Barr was responding to news reports from the New York Times that noted that he was one of the most prolific fundraisers on the House Financial Services Committee. The report was rebroadcast by the Herald Leader, and is available here.
I was surprised by the length of the response, and my initial impression was to paraphrase Hamlet: “Me thinks the Representative doth protest too much.” He was clearly stung by the criticism, and his need for a lengthy response seemed to indicate that the criticism hit close to the mark.
His response was voluminous, but I want to address two specific things that he discussed.
The first was that additional financial reforms were needed because Dodd-Frank failed “to fix Fannie May and Freddie Mac, the giant government-sponsored enterprises whose reckless policies were at the epicenter of the 2008 subprime mortgage crisis.” This is a common conservative trop, repeated often by Republican politicians, but not supported by any reputable economists. There is no doubt that government support of mortgages helped some people qualify for mortgages that were not qualified, but the main culprit in the collapse was the esoteric financial instruments known as derivatives, which allowed banks to move mortgages off their balance sheet and magically transform them from a debt to an asset.
The New York Review of Books has a lengthy analysis of Fannie and the Crisis. Did Fannie Cause the Disaster?

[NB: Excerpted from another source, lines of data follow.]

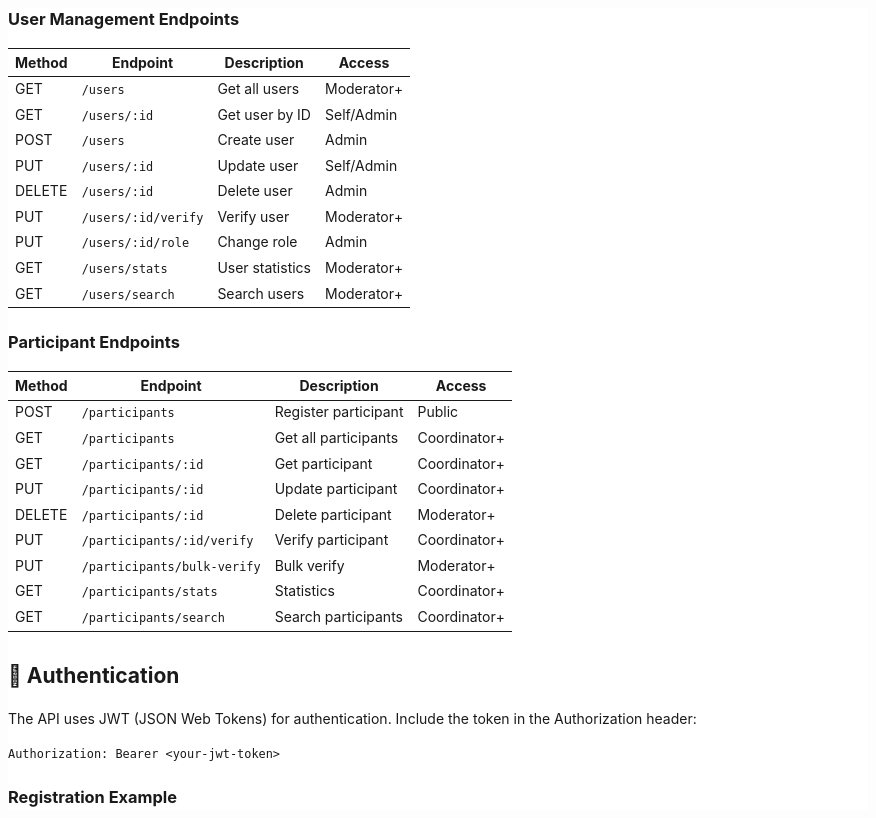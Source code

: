 ### User Management Endpoints

| Method | Endpoint            | Description     | Access     |
| ------ | ------------------- | --------------- | ---------- |
| GET    | `/users`            | Get all users   | Moderator+ |
| GET    | `/users/:id`        | Get user by ID  | Self/Admin |
| POST   | `/users`            | Create user     | Admin      |
| PUT    | `/users/:id`        | Update user     | Self/Admin |
| DELETE | `/users/:id`        | Delete user     | Admin      |
| PUT    | `/users/:id/verify` | Verify user     | Moderator+ |
| PUT    | `/users/:id/role`   | Change role     | Admin      |
| GET    | `/users/stats`      | User statistics | Moderator+ |
| GET    | `/users/search`     | Search users    | Moderator+ |

### Participant Endpoints

| Method | Endpoint                    | Description          | Access       |
| ------ | --------------------------- | -------------------- | ------------ |
| POST   | `/participants`             | Register participant | Public       |
| GET    | `/participants`             | Get all participants | Coordinator+ |
| GET    | `/participants/:id`         | Get participant      | Coordinator+ |
| PUT    | `/participants/:id`         | Update participant   | Coordinator+ |
| DELETE | `/participants/:id`         | Delete participant   | Moderator+   |
| PUT    | `/participants/:id/verify`  | Verify participant   | Coordinator+ |
| PUT    | `/participants/bulk-verify` | Bulk verify          | Moderator+   |
| GET    | `/participants/stats`       | Statistics           | Coordinator+ |
| GET    | `/participants/search`      | Search participants  | Coordinator+ |

## 🔐 Authentication

The API uses JWT (JSON Web Tokens) for authentication. Include the token in the Authorization header:

```http
Authorization: Bearer <your-jwt-token>
```

### Registration Example

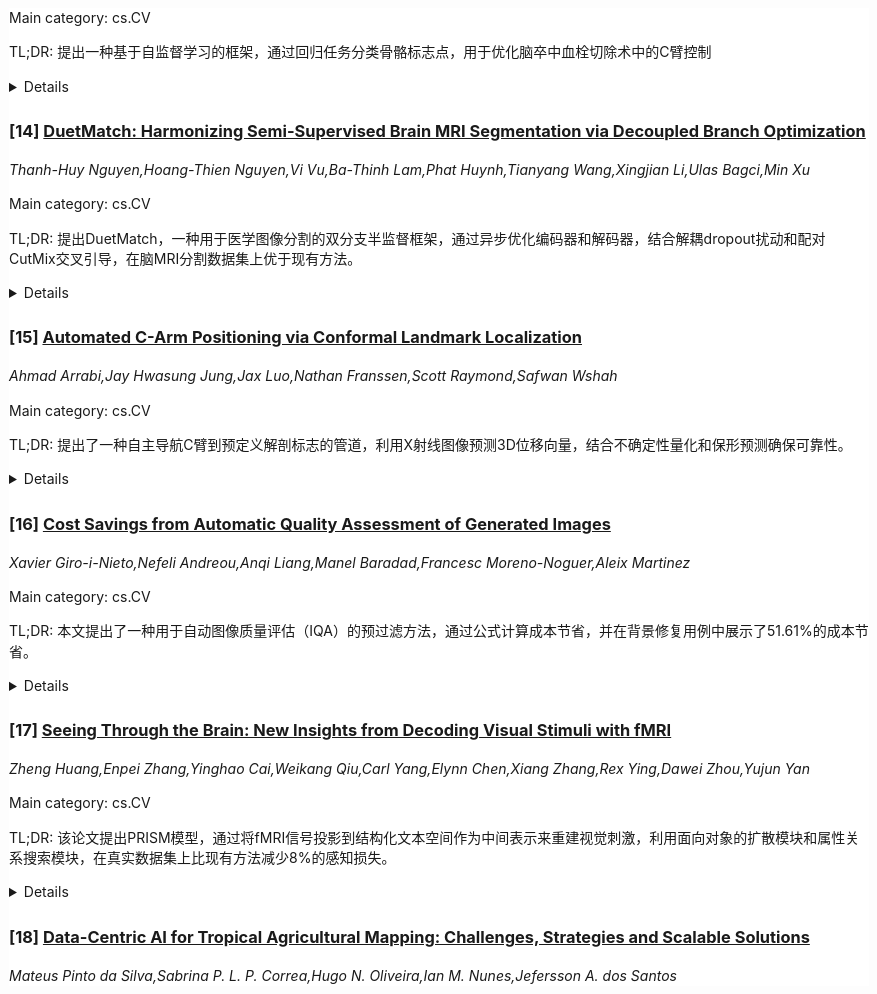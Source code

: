 Main category: cs.CV

TL;DR: 提出一种基于自监督学习的框架，通过回归任务分类骨骼标志点，用于优化脑卒中血栓切除术中的C臂控制


<details><summary>Details</summary></details>


### [14] [DuetMatch: Harmonizing Semi-Supervised Brain MRI Segmentation via Decoupled Branch Optimization](https://arxiv.org/abs/2510.16146)
*Thanh-Huy Nguyen,Hoang-Thien Nguyen,Vi Vu,Ba-Thinh Lam,Phat Huynh,Tianyang Wang,Xingjian Li,Ulas Bagci,Min Xu*

Main category: cs.CV

TL;DR: 提出DuetMatch，一种用于医学图像分割的双分支半监督框架，通过异步优化编码器和解码器，结合解耦dropout扰动和配对CutMix交叉引导，在脑MRI分割数据集上优于现有方法。


<details><summary>Details</summary></details>


### [15] [Automated C-Arm Positioning via Conformal Landmark Localization](https://arxiv.org/abs/2510.16160)
*Ahmad Arrabi,Jay Hwasung Jung,Jax Luo,Nathan Franssen,Scott Raymond,Safwan Wshah*

Main category: cs.CV

TL;DR: 提出了一种自主导航C臂到预定义解剖标志的管道，利用X射线图像预测3D位移向量，结合不确定性量化和保形预测确保可靠性。


<details><summary>Details</summary></details>


### [16] [Cost Savings from Automatic Quality Assessment of Generated Images](https://arxiv.org/abs/2510.16179)
*Xavier Giro-i-Nieto,Nefeli Andreou,Anqi Liang,Manel Baradad,Francesc Moreno-Noguer,Aleix Martinez*

Main category: cs.CV

TL;DR: 本文提出了一种用于自动图像质量评估（IQA）的预过滤方法，通过公式计算成本节省，并在背景修复用例中展示了51.61%的成本节省。


<details><summary>Details</summary></details>


### [17] [Seeing Through the Brain: New Insights from Decoding Visual Stimuli with fMRI](https://arxiv.org/abs/2510.16196)
*Zheng Huang,Enpei Zhang,Yinghao Cai,Weikang Qiu,Carl Yang,Elynn Chen,Xiang Zhang,Rex Ying,Dawei Zhou,Yujun Yan*

Main category: cs.CV

TL;DR: 该论文提出PRISM模型，通过将fMRI信号投影到结构化文本空间作为中间表示来重建视觉刺激，利用面向对象的扩散模块和属性关系搜索模块，在真实数据集上比现有方法减少8%的感知损失。


<details><summary>Details</summary></details>


### [18] [Data-Centric AI for Tropical Agricultural Mapping: Challenges, Strategies and Scalable Solutions](https://arxiv.org/abs/2510.16207)
*Mateus Pinto da Silva,Sabrina P. L. P. Correa,Hugo N. Oliveira,Ian M. Nunes,Jefersson A. dos Santos*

The Atlantic Magazine notes that the housing crisis occurred at the time that Fannie and Freddie’s market share of high risk mortgages dropped. For the Last Time, Fannie and Freddie Didn’t Cause the Housing Crisis
The best and most data filled (through links) analysis is from the Rortybomb blog: What Can We Say For Certain Regarding the GSEs?
Fannie and Freddie accounted for less than 5% of the subprime losses, and 84% of subprime loans were issued by private lending institutions. Certainly federal support for mortgages had a minor contributing role, but to say it was the main cause is to ignore the effects of the free market and to clearly expose your anti-government bias.

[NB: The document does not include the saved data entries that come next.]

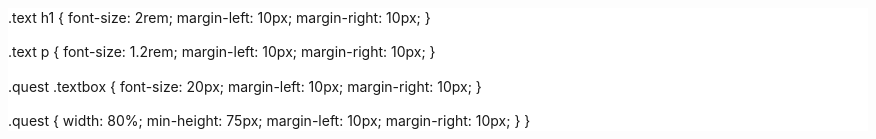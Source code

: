   .text h1 {
    font-size: 2rem;
    margin-left: 10px;
    margin-right: 10px;
  }

  .text p {
    font-size: 1.2rem;
    margin-left: 10px;
    margin-right: 10px;
  }

  .quest .textbox {
    font-size: 20px;
    margin-left: 10px;
    margin-right: 10px;
  }

  .quest {
    width: 80%;
    min-height: 75px;
    margin-left: 10px;
    margin-right: 10px;
  }
}
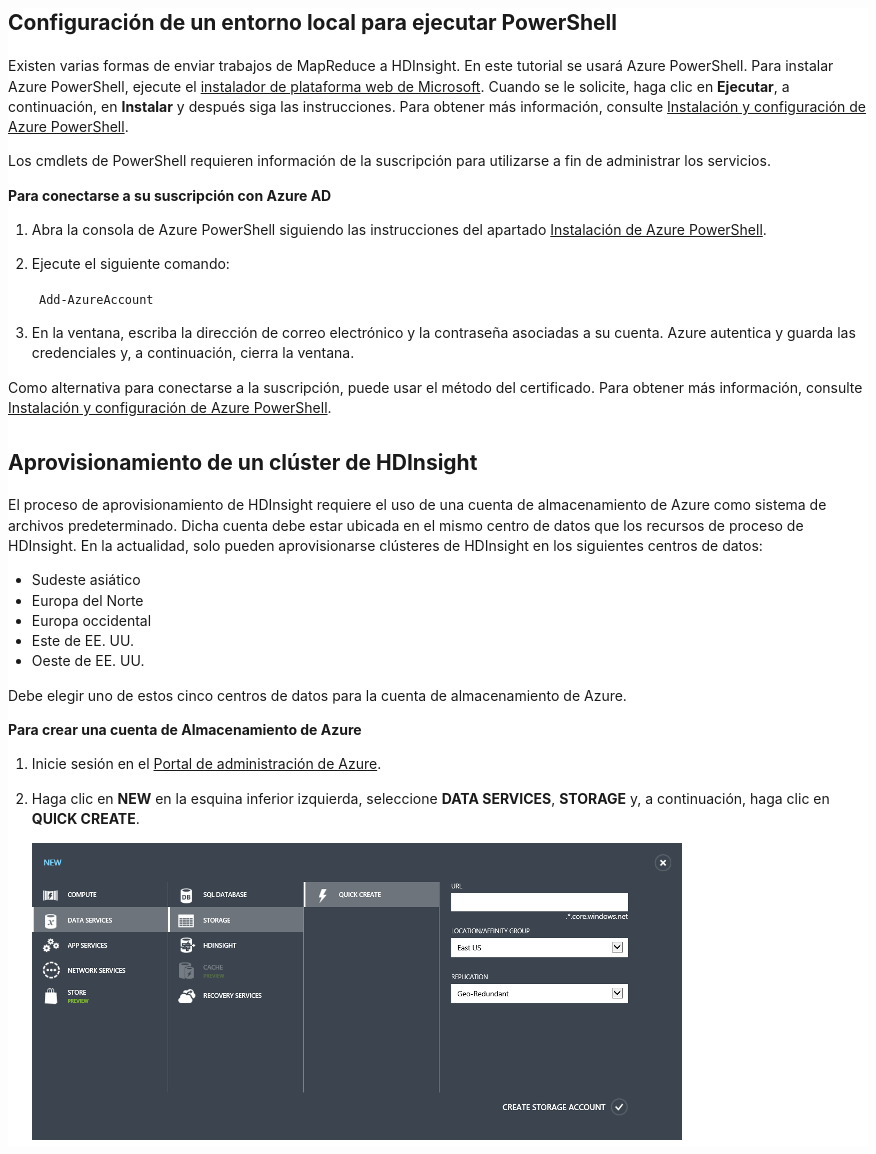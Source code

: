 Configuración de un entorno local para ejecutar PowerShell
----------------------------------------------------------

Existen varias formas de enviar trabajos de MapReduce a HDInsight. En este tutorial se usará Azure PowerShell. Para instalar Azure PowerShell, ejecute el [instalador de plataforma web de Microsoft](http://go.microsoft.com/fwlink/p/?linkid=320376&clcid=0x409). Cuando se le solicite, haga clic en **Ejecutar**, a continuación, en **Instalar** y después siga las instrucciones. Para obtener más información, consulte [Instalación y configuración de Azure PowerShell](/es-es/documentation/articles/install-configure-powershell/).

Los cmdlets de PowerShell requieren información de la suscripción para utilizarse a fin de administrar los servicios.

**Para conectarse a su suscripción con Azure AD**

1.  Abra la consola de Azure PowerShell siguiendo las instrucciones del apartado [Instalación de Azure PowerShell](/es-es/documentation/articles/install-configure-powershell/#install).
2.  Ejecute el siguiente comando:

         Add-AzureAccount

3.  En la ventana, escriba la dirección de correo electrónico y la contraseña asociadas a su cuenta. Azure autentica y guarda las credenciales y, a continuación, cierra la ventana.

Como alternativa para conectarse a la suscripción, puede usar el método del certificado. Para obtener más información, consulte [Instalación y configuración de Azure PowerShell](/es-es/documentation/articles/install-configure-powershell/).

Aprovisionamiento de un clúster de HDInsight
--------------------------------------------

El proceso de aprovisionamiento de HDInsight requiere el uso de una cuenta de almacenamiento de Azure como sistema de archivos predeterminado. Dicha cuenta debe estar ubicada en el mismo centro de datos que los recursos de proceso de HDInsight. En la actualidad, solo pueden aprovisionarse clústeres de HDInsight en los siguientes centros de datos:

-   Sudeste asiático
-   Europa del Norte
-   Europa occidental
-   Este de EE. UU.
-   Oeste de EE. UU.

Debe elegir uno de estos cinco centros de datos para la cuenta de almacenamiento de Azure.

**Para crear una cuenta de Almacenamiento de Azure**

1.  Inicie sesión en el [Portal de administración de Azure](https://manage.windowsazure.com/).
2.  Haga clic en **NEW** en la esquina inferior izquierda, seleccione **DATA SERVICES**, **STORAGE** y, a continuación, haga clic en **QUICK CREATE**.

    ![HDI.StorageAccount.QuickCreate](./media/hdinsight-get-started-3.0/HDI.StorageAccount.QuickCreate.png)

The second issue regards the Dodd-Frank bill which was supposed to reform the financial services industry in the aftermath of the crash. There are numerous criticisms of Dodd-Frank, most involving the way it has restricted commercial lending on the local level. This is a serious concern and needs to be addressed. But Barr’s proposed bill (which he mentions in his article) addresses consumer lending practices, which were (1) at the heart of the collapse, and (2) not the main complaint by banks and the financial industry about Dodd-Frank.
The conservative commentator Michael Barone had an interesting analysis based on a book review at the National Review Online [http://www.nationalreview.com/articles/336977/dodd-frank-s-problems-and-potential-solutions-michael-barone] The problem with Dodd – Frank is that is creates a separate set of rules for big banks and smaller banks. It allows larger banks to borrow at a lower rate than smaller banks, and creates a system to bailout larger banks that is not available for smaller banks. The idea is that large banks have such a major impact on the economy that their failure would harm the overall economy; i.e. they are too big to allow to fail.
Other criticism of Dodd-Frank is that it is a massive warren of regulation that make it hard for financial institutions to know what is allowed and what is not. See http://www.economist.com/node/21547784
These regulations create a far bigger burden on small banks than on large financial institutions that have massive legal teams to interpret the rules, and highly paid lobbyists to modify them in their favor. It is fairly well documented that these regulatory burdens put more directly harm the lending practices of small and regional banks that large banks, and that this mostly impacts commercial lending than consumer lending.